• _DATA IN THIS EXERCISE_:
• • • • • • •

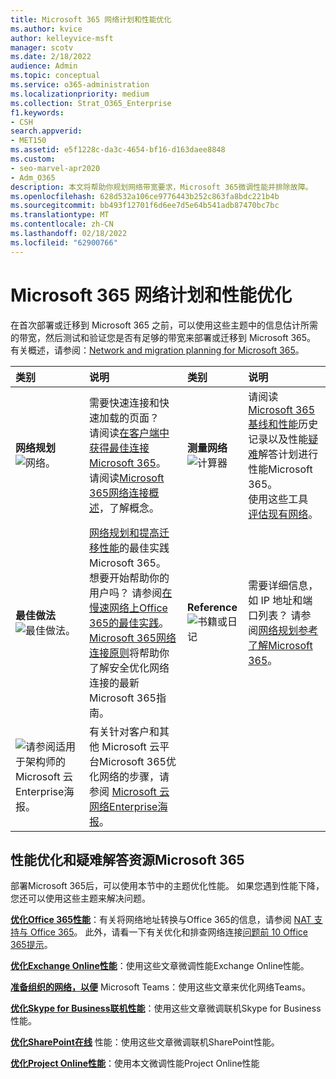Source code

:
 ```yaml
---
title: Microsoft 365 网络计划和性能优化
ms.author: kvice
author: kelleyvice-msft
manager: scotv
ms.date: 2/18/2022
audience: Admin
ms.topic: conceptual
ms.service: o365-administration
ms.localizationpriority: medium
ms.collection: Strat_O365_Enterprise
f1.keywords:
- CSH
search.appverid:
- MET150
ms.assetid: e5f1228c-da3c-4654-bf16-d163daee8848
ms.custom:
- seo-marvel-apr2020
- Adm_O365
description: 本文将帮助你规划网络带宽要求，Microsoft 365微调性能并排除故障。
ms.openlocfilehash: 628d532a106ce9776443b252c863fa8bdc221b4b
ms.sourcegitcommit: bb493f12701f6d6ee7d5e64b541adb87470bc7bc
ms.translationtype: MT
ms.contentlocale: zh-CN
ms.lasthandoff: 02/18/2022
ms.locfileid: "62900766"
---
```

# <a name="network-planning-and-performance-tuning-for-microsoft-365"></a>Microsoft 365 网络计划和性能优化
在首次部署或迁移到 Microsoft 365 之前，可以使用这些主题中的信息估计所需的带宽，然后测试和验证您是否有足够的带宽来部署或迁移到 Microsoft 365。 有关概述，请参阅：[Network and migration planning for Microsoft 365](network-and-migration-planning.md)。
  
|类别 |说明 |类别 |说明 |
|:-----|:-----|:-----|:-----|
|**网络规划** <br/> ![网络。](../media/5e9dcd06-601b-4b28-88dc-f524e7548794.png)           <br/> |需要快速连接和快速加载的页面？  <br/> 请阅读[在客户端中获得最佳连接Microsoft 365](https://aka.ms/o365perfprinciples)。<br/>请阅读[Microsoft 365网络连接概述](microsoft-365-networking-overview.md)，了解概念。<br/> |**测量网络** <br/> ![计算器](../media/d690a132-4884-40eb-a918-526bb3dff3cc.png)           <br/> |请阅读[Microsoft 365基线和性能](performance-tuning-using-baselines-and-history.md)历史记录以及性能[疑难](performance-troubleshooting-plan.md)解答计划进行性能Microsoft 365。  <br/> 使用这些工具 [评估现有网络](network-and-migration-planning.md#calculators)。  <br/> |
|**最佳做法** <br/> ![最佳做法。](../media/2a659a5c-1007-47d3-a6c6-a19e018ab29b.png)           <br/> |[网络规划和提高迁移性能](network-and-migration-planning.md#BestPractices)的最佳实践Microsoft 365。 想要开始帮助你的用户吗？ 请参阅[在慢速网络上Office 365的最佳实践](https://support.office.com/article/fd16c8d2-4799-4c39-8fd7-045f06640166)。  <br/> [Microsoft 365网络连接原则](./microsoft-365-network-connectivity-principles.md)将帮助你了解安全优化网络连接的最新Microsoft 365指南。  <br/> |**Reference** <br/> ![书籍或日记](../media/56dff3c1-f605-48d8-811f-7d13ce639ecd.png)           <br/> |需要详细信息，如 IP 地址和端口列表？ 请参阅[网络规划参考了解Microsoft 365](network-and-migration-planning.md#NetReference)。  <br/> |
|![请参阅适用于架构师的 Microsoft 云Enterprise海报。](../media/3094be9f-2407-4fa5-896d-aa66ef7b9bb9.png)           <br/> |有关针对客户和其他 Microsoft 云平台Microsoft 365优化网络的步骤，请参阅 [Microsoft 云网络Enterprise海报](../solutions/cloud-architecture-models.md)。  <br/> |
   
## <a name="performance-tuning-and-troubleshooting-resources-for-microsoft-365"></a>性能优化和疑难解答资源Microsoft 365
<a name="apptuning"> </a>

部署Microsoft 365后，可以使用本节中的主题优化性能。 如果您遇到性能下降，您还可以使用这些主题来解决问题。
  
 **[优化Office 365性能](tune-microsoft-365-performance.md)**：有关将网络地址转换与Office 365的信息，请参阅 [NAT 支持与 Office 365](nat-support-with-microsoft-365.md)。 此外，请看一下有关优化和排查网络连接[问题前 10 Office 365提示](/archive/blogs/onthewire/top-10-tips-for-optimising-troubleshooting-your-office-365-network-connectivity)。
  
 **[优化Exchange Online性能](tune-exchange-online-performance.md)**：使用这些文章微调性能Exchange Online性能。

 **[准备组织的网络，以便](/microsoftteams/prepare-network)** Microsoft Teams：使用这些文章来优化网络Teams。
  
 **[优化Skype for Business联机性能](tune-skype-for-business-online-performance.md)**：使用这些文章微调联机Skype for Business性能。
  
 **[优化SharePoint在线](tune-sharepoint-online-performance.md)** 性能：使用这些文章微调联机SharePoint性能。
  
 **[优化Project Online性能](https://support.office.com/article/12ba0ebd-c616-42e5-b9b6-cad570e8409c)**：使用本文微调性能Project Online性能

• • • • • • •

• _WHAT THE EXERCISE ASKS_: With images excluded, write the records above out again exactly.

• _RESULT OF THIS EXERCISE_:
Source code

:
 ```yaml
---
title: Microsoft 365 网络计划和性能优化
ms.author: kvice
author: kelleyvice-msft
manager: scotv
ms.date: 2/18/2022
audience: Admin
ms.topic: conceptual
ms.service: o365-administration
ms.localizationpriority: medium
ms.collection: Strat_O365_Enterprise
f1.keywords:
- CSH
search.appverid:
- MET150
ms.assetid: e5f1228c-da3c-4654-bf16-d163daee8848
ms.custom:
- seo-marvel-apr2020
- Adm_O365
description: 本文将帮助你规划网络带宽要求，Microsoft 365微调性能并排除故障。
ms.openlocfilehash: 628d532a106ce9776443b252c863fa8bdc221b4b
ms.sourcegitcommit: bb493f12701f6d6ee7d5e64b541adb87470bc7bc
ms.translationtype: MT
ms.contentlocale: zh-CN
ms.lasthandoff: 02/18/2022
ms.locfileid: "62900766"
---
```

# <a name="network-planning-and-performance-tuning-for-microsoft-365"></a>Microsoft 365 网络计划和性能优化
在首次部署或迁移到 Microsoft 365 之前，可以使用这些主题中的信息估计所需的带宽，然后测试和验证您是否有足够的带宽来部署或迁移到 Microsoft 365。 有关概述，请参阅：[Network and migration planning for Microsoft 365](network-and-migration-planning.md)。
  
|类别 |说明 |类别 |说明 |
|:-----|:-----|:-----|:-----|
|**网络规划** <br/> ![网络。](../media/5e9dcd06-601b-4b28-88dc-f524e7548794.png)           <br/> |需要快速连接和快速加载的页面？  <br/> 请阅读[在客户端中获得最佳连接Microsoft 365](https://aka.ms/o365perfprinciples)。<br/>请阅读[Microsoft 365网络连接概述](microsoft-365-networking-overview.md)，了解概念。<br/> |**测量网络** <br/> ![计算器](../media/d690a132-4884-40eb-a918-526bb3dff3cc.png)           <br/> |请阅读[Microsoft 365基线和性能](performance-tuning-using-baselines-and-history.md)历史记录以及性能[疑难](performance-troubleshooting-plan.md)解答计划进行性能Microsoft 365。  <br/> 使用这些工具 [评估现有网络](network-and-migration-planning.md#calculators)。  <br/> |
|**最佳做法** <br/> ![最佳做法。](../media/2a659a5c-1007-47d3-a6c6-a19e018ab29b.png)           <br/> |[网络规划和提高迁移性能](network-and-migration-planning.md#BestPractices)的最佳实践Microsoft 365。 想要开始帮助你的用户吗？ 请参阅[在慢速网络上Office 365的最佳实践](https://support.office.com/article/fd16c8d2-4799-4c39-8fd7-045f06640166)。  <br/> [Microsoft 365网络连接原则](./microsoft-365-network-connectivity-principles.md)将帮助你了解安全优化网络连接的最新Microsoft 365指南。  <br/> |**Reference** <br/> ![书籍或日记](../media/56dff3c1-f605-48d8-811f-7d13ce639ecd.png)           <br/> |需要详细信息，如 IP 地址和端口列表？ 请参阅[网络规划参考了解Microsoft 365](network-and-migration-planning.md#NetReference)。  <br/> |
|![请参阅适用于架构师的 Microsoft 云Enterprise海报。](../media/3094be9f-2407-4fa5-896d-aa66ef7b9bb9.png)           <br/> |有关针对客户和其他 Microsoft 云平台Microsoft 365优化网络的步骤，请参阅 [Microsoft 云网络Enterprise海报](../solutions/cloud-architecture-models.md)。  <br/> |
   
## <a name="performance-tuning-and-troubleshooting-resources-for-microsoft-365"></a>性能优化和疑难解答资源Microsoft 365
<a name="apptuning"> </a>

部署Microsoft 365后，可以使用本节中的主题优化性能。 如果您遇到性能下降，您还可以使用这些主题来解决问题。
  
 **[优化Office 365性能](tune-microsoft-365-performance.md)**：有关将网络地址转换与Office 365的信息，请参阅 [NAT 支持与 Office 365](nat-support-with-microsoft-365.md)。 此外，请看一下有关优化和排查网络连接[问题前 10 Office 365提示](/archive/blogs/onthewire/top-10-tips-for-optimising-troubleshooting-your-office-365-network-connectivity)。
  
 **[优化Exchange Online性能](tune-exchange-online-performance.md)**：使用这些文章微调性能Exchange Online性能。

 **[准备组织的网络，以便](/microsoftteams/prepare-network)** Microsoft Teams：使用这些文章来优化网络Teams。
  
 **[优化Skype for Business联机性能](tune-skype-for-business-online-performance.md)**：使用这些文章微调联机Skype for Business性能。
  
 **[优化SharePoint在线](tune-sharepoint-online-performance.md)** 性能：使用这些文章微调联机SharePoint性能。
  
 **[优化Project Online性能](https://support.office.com/article/12ba0ebd-c616-42e5-b9b6-cad570e8409c)**：使用本文微调性能Project Online性能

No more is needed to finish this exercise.